Aging affects all body systems. The skin becomes drier, less elastic, and more prone to infections and tumors. The teeth develop tartar buildup, worn down enamel, and may abscess at the roots; gums recede and may become inflamed secondary to tooth problems; oral tumors and polyps increase in frequency. Digestive ability and liver function diminish. Obstructive lung disease, chronic bronchitis and increased susceptibility to respiratory infections result from diminished respiratory function.
Heart disease occurs more frequently with resultant coughing, exercise intolerance and fluid accumulation in the lungs and abdomen. Chronic kidney failure is very common, especially in aged cats. Hormonal problems also develop in older animals-these include (but are not limited to): hypothyroidism with resultant lethargy and weight gain; hyperthyroidism with resultant weight loss, rough hair coat, and behavioral changes; diabetes mellitus; excess estrogen production and hair loss resulting from testicular tumors; estrogen deficiency and resultant urinary incontinence; Cushing's disease from pituitary and adrenal gland tumors.

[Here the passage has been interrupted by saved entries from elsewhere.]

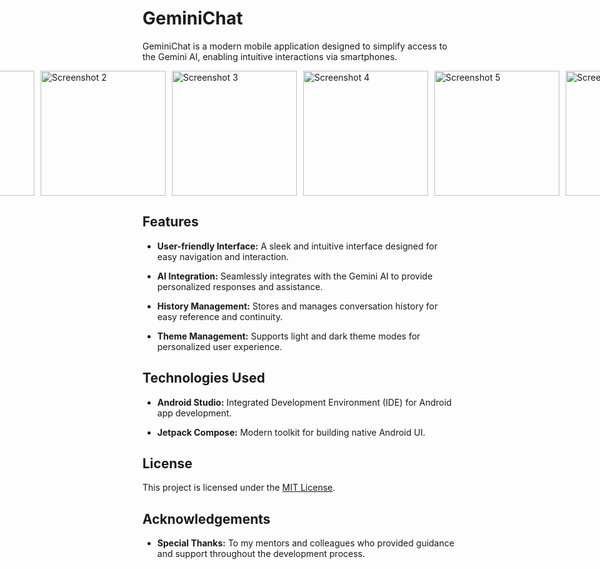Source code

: # GeminiChat

GeminiChat is a modern mobile application designed to simplify access to the Gemini AI, enabling intuitive interactions via smartphones.


<div style="display: flex; justify-content: center;">
    <img src="https://github.com/sanaeAtt/GeminiChat/assets/93257453/15b1e706-f451-49a1-8392-c42c3dfc69e0" alt="Screenshot 1" width="200" style="margin-right: 10px;">
    <img src="https://github.com/sanaeAtt/GeminiChat/assets/93257453/7fdd3c79-0108-431b-abc4-c708921cc8a5" alt="Screenshot 2" width="200" style="margin-right: 10px;">
    <img src="https://github.com/sanaeAtt/GeminiChat/assets/93257453/4c114d73-7724-490c-85df-9477a95f2778" alt="Screenshot 3" width="200" style="margin-right: 10px;">
    <img src="https://github.com/sanaeAtt/GeminiChat/assets/93257453/c342b159-8e40-499b-b3b9-7e33303dce5a" alt="Screenshot 4" width="200" style="margin-right: 10px;">
    <img src="https://github.com/sanaeAtt/GeminiChat/assets/93257453/e9931013-e33d-42e4-a14e-46ffad432d70" alt="Screenshot 5" width="200" style="margin-right: 10px;">
    <img src="https://github.com/sanaeAtt/GeminiChat/assets/93257453/436e1904-1ba2-4af1-b7b2-e693689099ee" alt="Screenshot 6" width="200">
</div>



## Features

- **User-friendly Interface:** A sleek and intuitive interface designed for easy navigation and interaction.
  
- **AI Integration:** Seamlessly integrates with the Gemini AI to provide personalized responses and assistance.
  
- **History Management:** Stores and manages conversation history for easy reference and continuity.
  
- **Theme Management:** Supports light and dark theme modes for personalized user experience.
  
## Technologies Used

- **Android Studio:** Integrated Development Environment (IDE) for Android app development.
  
- **Jetpack Compose:** Modern toolkit for building native Android UI.

## License

This project is licensed under the [MIT License](LICENSE).

## Acknowledgements

- **Special Thanks:** To my mentors and colleagues who provided guidance and support throughout the development process.

  
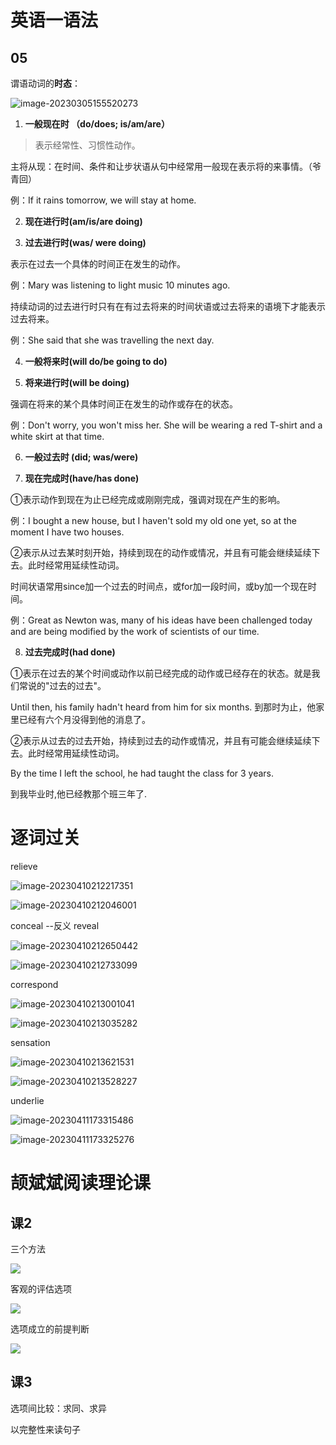 # 英语一语法

## 05

谓语动词的**时态**：

![image-20230305155520273](英语.assets/image-20230305155520273.png)

1. **一般现在时 （do/does; is/am/are）**

> 表示经常性、习惯性动作。

主将从现：在时间、条件和让步状语从句中经常用一般现在表示将的来事情。（爷青回）

例：If it rains tomorrow, we will stay at home.

2. **现在进行时(am/is/are doing)**

3. **过去进行时(was/ were doing)**

表示在过去一个具体的时间正在发生的动作。

例：Mary was listening to light music 10 minutes ago.

持续动词的过去进行时只有在有过去将来的时间状语或过去将来的语境下才能表示过去将来。

例：She said that she was travelling the next day.

4. **一般将来时(will do/be going to do)**

5. **将来进行时(will be doing)**

强调在将来的某个具体时间正在发生的动作或存在的状态。

例：Don't worry, you won't miss her. She will be wearing a red T-shirt and a white skirt at that time.

6. **一般过去时 (did; was/were)**

7. **现在完成时(have/has done)**

①表示动作到现在为止已经完成或刚刚完成，强调对现在产生的影响。

例：I bought a new house, but I haven't sold my old one yet, so at the moment I have two houses.

②表示从过去某时刻开始，持续到现在的动作或情况，并且有可能会继续延续下去。此时经常用延续性动词。

时间状语常用since加一个过去的时间点，或for加一段时间，或by加一个现在时间。

例：Great as Newton was, many of his ideas have been challenged today and are being modified by the work of scientists of our time.

8. **过去完成时(had done)**

①表示在过去的某个时间或动作以前已经完成的动作或已经存在的状态。就是我们常说的"过去的过去"。

Until then, his family hadn't heard from him for six months.
到那时为止，他家里已经有六个月没得到他的消息了。

②表示从过去的过去开始，持续到过去的动作或情况，并且有可能会继续延续下去。此时经常用延续性动词。

By the time I left the school, he had taught the class for 3 years.

到我毕业时,他已经教那个班三年了.

# 逐词过关

relieve

![image-20230410212217351](英语.assets/image-20230410212217351.png)

![image-20230410212046001](英语.assets/image-20230410212046001.png)

conceal --反义 reveal

![image-20230410212650442](英语.assets/image-20230410212650442.png)

![image-20230410212733099](英语.assets/image-20230410212733099.png)

correspond

![image-20230410213001041](英语.assets/image-20230410213001041.png)

![image-20230410213035282](英语.assets/image-20230410213035282.png)

sensation

![image-20230410213621531](英语.assets/image-20230410213621531.png)

![image-20230410213528227](英语.assets/image-20230410213528227.png)

underlie

![image-20230411173315486](英语.assets/image-20230411173315486.png)

![image-20230411173325276](英语.assets/image-20230411173325276.png)

# 颉斌斌阅读理论课

## 课2

三个方法

![](https://s2.loli.net/2023/08/08/cwTRESaIf81ihsQ.png)

客观的评估选项

![](https://s2.loli.net/2023/08/08/5pJSBhLAZujTYg2.png)

选项成立的前提判断

![](https://s2.loli.net/2023/08/08/3lwXL7aORnWSuv1.png)

## 课3

选项间比较：求同、求异

以完整性来读句子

Loss of bone and muscle mass, with proportional increased fat mass occurs, along with arthritis and sometimes, degenerative spinal changes, which lead to weakness, stiffness, and difficulty in rising. Eyesight and hearing may diminish. Cataracts, glaucoma, and nasal/ocular discharges occur more frequently. Tumors and cancer are diagnosed much more frequently in older animals. Senility may develop in older animals-possible exacerbating causes may include less oxygen in the blood secondary to heart and lung problems, toxins present in the blood secondary to diminished liver and kidney function, chronic ear infections affecting the inner ear, and cerebrovascular accidents otherwise known as strokes.
With young animals our primary concerns consist of making sure your pets are protected against infectious diseases with routine vaccinations, and to check they are parasite-free by regular fecal examinations, dewormings, and heart worm tests. Emergency situations involving younger animals commonly consist of fight, trauma, or poison victims.
Geriatric pets, on the other hand, need close monitoring to keep age related changes in check. Blood differentials and serum chemistries help us to detect infections, anemia, kidney and liver problems, diabetes, and thyroid imbalances, among other problems. Urinalysis is used to help diagnose kidney disease, bladder infection, tumors of the urinary tract system, and diabetes. Chest x-rays are used to look for lung disease such as infection or tumors, and heart disease such as heart worm infection or congestive heart failure. Electrocardiographs (ECG) are run to categorize heart disease and help define treatment. Fecal examinations are performed to find intestinal parasites, which may be contracted from the environment.
We know as your animal ages there are many changes that you begin to notice. This is why we ask you to fill out a detailed history form-to highlight your areas of concern. Based on your concerns, our physical examination findings, and test results, we will formulate a treatment plan designed to minimize the adverse affects of aging and maximize your pet's life span.